The project can provide an estimated 2,700 acre-feet of water, which would blend with groundwater before being pumped out and treated for potable use, a system modeled after one in Orange County.
That's a significant chunk of the roughly 10,500 acre-feet of drinking water that California American Water has been ordered by the state to stop pumping from the Carmel River by the end of 2016.




Comments
On the evening of October 26th, the Monterey Peninsula was attacked by sea serpents disguised as "desal experts", consultants, venture capitalists, and related camp followers. It was amazing that none of the Cal-Am and MPWRA "experts" didn't stand up and hoot the charlatans associated with the "Deep Water" proposal out of the auditorium! Doesn't anyone realize that the energy needed to desalinate a brine solution is directly proportional to the brine concentration? The slant well collection tubes associated with nearly all of the viable proposals produce a feed brine with an NTU of significantly less than 1.0, through natural sand filtration! As for the "People's Plan", using solar energy is severly limited because of the variability of solar flux! This works well for supplementary water, but cannot be relied upon for sole source, or even major source, potable water! Mr. Aga, an inspirational speaker, is free to build his own potable water store at Moss Landing, and sell his products to all comers! Why let public ownership trample his marvelous entreprenurial spirit! I cannot imagine a day when the Central Coast will have more fresh water than it can use! Water Customers North of Moss Landing are in just as bad a shortage situation, they just don't realize it yet. For now, we need to "blow up the boxes" (and the villians that reside in them) at 893 Blanco Circle in Salinas, the Capital of the "Evil Empire" that is causing Peninsula rate payers to have to jubmp through expensive hoops, just to get what they rightfully deserve.

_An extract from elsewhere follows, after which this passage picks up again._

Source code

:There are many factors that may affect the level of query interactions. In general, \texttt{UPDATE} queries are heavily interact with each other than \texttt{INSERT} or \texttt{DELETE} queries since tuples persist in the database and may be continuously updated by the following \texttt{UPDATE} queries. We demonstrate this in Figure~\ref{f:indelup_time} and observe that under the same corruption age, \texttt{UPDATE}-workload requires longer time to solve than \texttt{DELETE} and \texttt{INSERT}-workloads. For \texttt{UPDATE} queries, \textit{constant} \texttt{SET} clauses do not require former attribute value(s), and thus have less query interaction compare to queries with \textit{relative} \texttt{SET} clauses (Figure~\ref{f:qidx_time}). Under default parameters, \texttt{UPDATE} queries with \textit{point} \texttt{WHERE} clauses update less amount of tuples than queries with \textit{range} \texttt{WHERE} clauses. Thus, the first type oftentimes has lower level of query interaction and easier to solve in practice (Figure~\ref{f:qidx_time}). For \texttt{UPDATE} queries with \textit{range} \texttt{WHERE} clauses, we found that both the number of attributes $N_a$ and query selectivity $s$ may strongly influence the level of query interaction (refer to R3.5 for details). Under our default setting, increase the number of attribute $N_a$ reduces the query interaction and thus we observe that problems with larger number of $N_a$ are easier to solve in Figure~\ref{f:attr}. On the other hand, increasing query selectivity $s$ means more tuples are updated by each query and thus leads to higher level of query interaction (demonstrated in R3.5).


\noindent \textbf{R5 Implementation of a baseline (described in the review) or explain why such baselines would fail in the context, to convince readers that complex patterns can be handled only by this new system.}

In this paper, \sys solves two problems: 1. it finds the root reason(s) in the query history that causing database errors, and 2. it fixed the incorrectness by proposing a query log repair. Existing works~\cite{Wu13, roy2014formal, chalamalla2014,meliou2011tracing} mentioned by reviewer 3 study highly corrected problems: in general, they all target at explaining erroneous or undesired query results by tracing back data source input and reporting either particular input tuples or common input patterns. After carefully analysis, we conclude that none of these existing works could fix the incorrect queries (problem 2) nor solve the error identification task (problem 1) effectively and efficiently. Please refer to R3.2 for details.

"The thickening cloud of doom" around the Regional Desalination Project really is just the huffing and puffing of "big bad wolves" attempting to blow down the only desal project house that isn't constructed of smoke and mirrors generated by a venomous bunch of sea serpents. Monterey Peninsula mayors need to take a lesson from country singer Loretta Lynn, and stand by our man, Lndell Melton of RMC Water and Environment. I can assure you that he is the only person I know of who has the technical ability to bring this project to a successful conclusion. Kera Abraham and the staff of the MC Weekly need to ask themselves what they want: fresh water, or smoke and mirrons generated by a bunch of sea serpents dredged up from the depths of the foaming brine.
In all this madness, the only certainty is that "water is good, and we like water!" The three certainties of life in the West are death, taxes, and perennial shortages of fresh water. The last of these, shortages of fresh water, cannot be addressed by lawyers, who charge huge fees for their severly polluted aqueous products! Can anyone drink, bathe, or wash themself with a legal brief? For now, we need to support the already permitted regional water project, because it is being managged by competent, experienced professionals, who need our continued support to get the job done. .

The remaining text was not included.